Tutorial: Analyze data in Azure Monitor Logs using a notebook

2024-09-11

Notebooks are integrated environments that let you create and share documents with live code, equations, visualizations, and text. Integrating a notebook with a Log Analytics workspace lets you create a multi-step process that runs code in each step based on the results of the previous step. You can use such streamlined processes to build machine learning pipelines, advanced analysis tools, troubleshooting guides (TSGs) for support needs, and more.

Integrating a notebook with a Log Analytics workspace also lets you:

Run KQL queries and custom code in any language.
Introduce new analytics and visualization capabilities, such as new machine learning models, custom timelines, and process trees.
Integrate data sets outside of Azure Monitor Logs, such as an on-premises data sets.
Take advantage of increased service limits using the Query API limits compared to the Azure portal.

In this tutorial, you learn how to:

Integrate a notebook with your Log Analytics workspace using the Azure Monitor Query client library and the Azure Identity client library
Explore and visualize data from your Log Analytics workspace in a notebook
Ingest data from your notebook into a custom table in your Log Analytics workspace (optional)

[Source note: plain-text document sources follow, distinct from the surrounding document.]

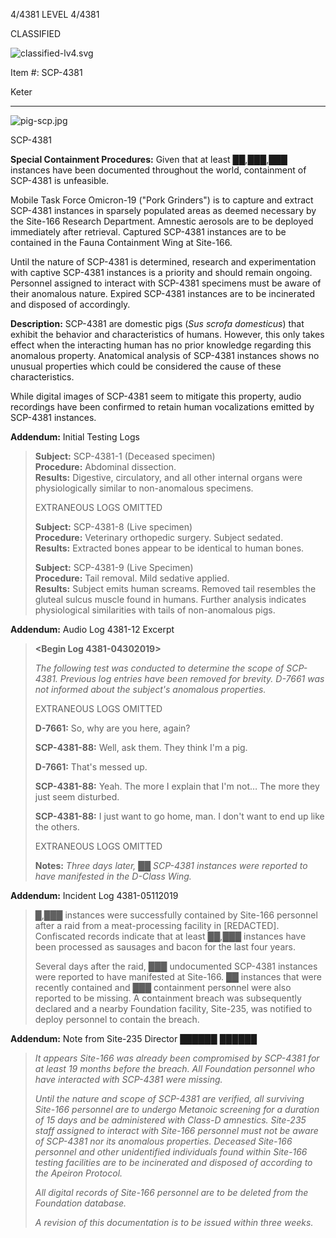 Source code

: 4/4381 LEVEL 4/4381

CLASSIFIED

![classified-lv4.svg](http://www.scp-wiki.net/local--files/component:classified-bar-woed-source/classified-lv4.svg)

Item #: SCP-4381

Keter

* * *

![pig-scp.jpg](http://scp-wiki.wdfiles.com/local--files/scp-4381/pig-scp.jpg)

SCP-4381

**Special Containment Procedures:** Given that at least ██,███,███ instances have been documented throughout the world, containment of SCP-4381 is unfeasible.

Mobile Task Force Omicron-19 ("Pork Grinders") is to capture and extract SCP-4381 instances in sparsely populated areas as deemed necessary by the Site-166 Research Department. Amnestic aerosols are to be deployed immediately after retrieval. Captured SCP-4381 instances are to be contained in the Fauna Containment Wing at Site-166.

Until the nature of SCP-4381 is determined, research and experimentation with captive SCP-4381 instances is a priority and should remain ongoing. Personnel assigned to interact with SCP-4381 specimens must be aware of their anomalous nature. Expired SCP-4381 instances are to be incinerated and disposed of accordingly.

**Description:** SCP-4381 are domestic pigs (_Sus scrofa domesticus_) that exhibit the behavior and characteristics of humans. However, this only takes effect when the interacting human has no prior knowledge regarding this anomalous property. Anatomical analysis of SCP-4381 instances shows no unusual properties which could be considered the cause of these characteristics.

While digital images of SCP-4381 seem to mitigate this property, audio recordings have been confirmed to retain human vocalizations emitted by SCP-4381 instances.

**Addendum:** Initial Testing Logs

> **Subject:** SCP-4381-1 (Deceased specimen)  
> **Procedure:** Abdominal dissection.  
> **Results:** Digestive, circulatory, and all other internal organs were physiologically similar to non-anomalous specimens.
> 
> EXTRANEOUS LOGS OMITTED
> 
> **Subject:** SCP-4381-8 (Live specimen)  
> **Procedure:** Veterinary orthopedic surgery. Subject sedated.  
> **Results:** Extracted bones appear to be identical to human bones.
> 
> **Subject:** SCP-4381-9 (Live Specimen)  
> **Procedure:** Tail removal. Mild sedative applied.  
> **Results:** Subject emits human screams. Removed tail resembles the gluteal sulcus muscle found in humans. Further analysis indicates physiological similarities with tails of non-anomalous pigs.

**Addendum:** Audio Log 4381-12 Excerpt

> **<Begin Log 4381-04302019>**
> 
> _The following test was conducted to determine the scope of SCP-4381. Previous log entries have been removed for brevity. D-7661 was not informed about the subject's anomalous properties._
> 
> EXTRANEOUS LOGS OMITTED
> 
> **D-7661:** So, why are you here, again?
> 
> **SCP-4381-88:** Well, ask them. They think I'm a pig.
> 
> **D-7661:** That's messed up.
> 
> **SCP-4381-88:** Yeah. The more I explain that I'm not… The more they just seem disturbed.
> 
> **SCP-4381-88:** I just want to go home, man. I don't want to end up like the others.
> 
> EXTRANEOUS LOGS OMITTED
> 
> **Notes:** _Three days later, ██ SCP-4381 instances were reported to have manifested in the D-Class Wing._

**Addendum:** Incident Log 4381-05112019

> █,███ instances were successfully contained by Site-166 personnel after a raid from a meat-processing facility in \[REDACTED\]. Confiscated records indicate that at least ██,███ instances have been processed as sausages and bacon for the last four years.
> 
> Several days after the raid, ███ undocumented SCP-4381 instances were reported to have manifested at Site-166. ██ instances that were recently contained and ███ containment personnel were also reported to be missing. A containment breach was subsequently declared and a nearby Foundation facility, Site-235, was notified to deploy personnel to contain the breach.

**Addendum:** Note from Site-235 Director ██████ ██████

> _It appears Site-166 was already been compromised by SCP-4381 for at least 19 months before the breach. All Foundation personnel who have interacted with SCP-4381 were missing._
> 
> _Until the nature and scope of SCP-4381 are verified, all surviving Site-166 personnel are to undergo Metanoic screening for a duration of 15 days and be administered with Class-D amnestics. Site-235 staff assigned to interact with Site-166 personnel must not be aware of SCP-4381 nor its anomalous properties. Deceased Site-166 personnel and other unidentified individuals found within Site-166 testing facilities are to be incinerated and disposed of according to the Apeiron Protocol._
> 
> _All digital records of Site-166 personnel are to be deleted from the Foundation database._
> 
> _A revision of this documentation is to be issued within three weeks._ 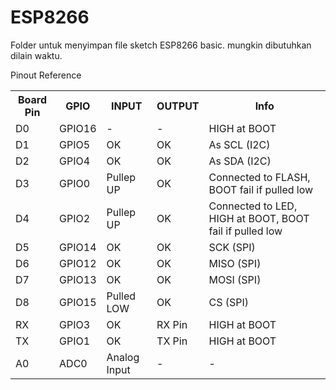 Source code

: # <b>ESP8266</b>
<p>
  Folder untuk menyimpan file sketch ESP8266 basic. mungkin dibutuhkan dilain waktu. 
</p>
<p>
  Pinout Reference
</p>
<table>
  <tr>
    <th>Board Pin</th>
    <th>GPIO</th>
    <th>INPUT</th>
    <th>OUTPUT</th>
    <th>Info</th>
  </tr>
  <tr>
    <td>D0</td>
    <td>GPIO16</td>
    <td>-</td>
    <td>-</td>
    <td>HIGH at BOOT</td>
  </tr>
  <tr>
    <td>D1</td>
    <td>GPIO5</td>
    <td>OK</td>
    <td>OK</td>
    <td>As SCL (I2C)</td>
  </tr>
  <tr>
    <td>D2</td>
    <td>GPIO4</td>
    <td>OK</td>
    <td>OK</td>
    <td>As SDA (I2C)</td>
  </tr>
  <tr>
    <td>D3</td>
    <td>GPIO0</td>
    <td>Pullep UP</td>
    <td>OK</td>
    <td>Connected to FLASH, BOOT fail if pulled low</td>
  </tr>
  <tr>
    <td>D4</td>
    <td>GPIO2</td>
    <td>Pullep UP</td>
    <td>OK</td>
    <td>Connected to LED, HIGH at BOOT, BOOT fail if pulled low</td>
  </tr>
  <tr>
    <td>D5</td>
    <td>GPIO14</td>
    <td>OK</td>
    <td>OK</td>
    <td>SCK (SPI)</td>
  </tr>
  <tr>
    <td>D6</td>
    <td>GPIO12</td>
    <td>OK</td>
    <td>OK</td>
    <td>MISO (SPI)</td>
  </tr>
  <tr>
    <td>D7</td>
    <td>GPIO13</td>
    <td>OK</td>
    <td>OK</td>
    <td>MOSI (SPI)</td>
  </tr>
  <tr>
    <td>D8</td>
    <td>GPIO15</td>
    <td>Pulled LOW</td>
    <td>OK</td>
    <td>CS (SPI)</td>
  </tr>
  <tr>
    <td>RX</td>
    <td>GPIO3</td>
    <td>OK</td>
    <td>RX Pin</td>
    <td>HIGH at BOOT</td>
  </tr>
  <tr>
    <td>TX</td>
    <td>GPIO1</td>
    <td>OK</td>
    <td>TX Pin</td>
    <td>HIGH at BOOT</td>
  </tr>
  <tr>
    <td>A0</td>
    <td>ADC0</td>
    <td>Analog Input</td>
    <td>-</td>
    <td>-</td>
  </tr>
</table>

For an example of how to build a machine learning pipeline to analyze data in Azure Monitor Logs using a notebook, see this sample notebook: Detect anomalies in Azure Monitor Logs using machine learning techniques.

Tip

To work around API-related limitations, split larger queries into multiple smaller queries.

Prerequisites

For this tutorial, you need:

An Azure Machine Learning workspace with a CPU compute instance with:
- A notebook.
- A kernel set to Python 3.8 or higher.
The following roles and permissions:
- In Azure Monitor Logs: The Logs Analytics Contributor role to read data from and send data to your Logs Analytics workspace. For more information, see Manage access to Log Analytics workspaces.
- In Azure Machine Learning:
  - A resource group-level Owner or Contributor role, to create a new Azure Machine Learning workspace if needed.
  - A Contributor role on the Azure Machine Learning workspace where you run your notebook.
  For more information, see Manage access to an Azure Machine Learning workspace.

Tools and notebooks

In this tutorial, you use these tools:

Tool	Description
Azure Monitor Query client library	Lets you run read-only queries on data in Azure Monitor Logs.
Azure Identity client library	Enables Azure SDK clients to authenticate with Microsoft Entra ID.
Azure Monitor Ingestion client library	Lets you send custom logs to Azure Monitor using the Logs Ingestion API. Required to ingest analyzed data into a custom table in your Log Analytics workspace (optional)
Data collection rule, data collection endpoint, and a registered application	Required to ingest analyzed data into a custom table in your Log Analytics workspace (optional)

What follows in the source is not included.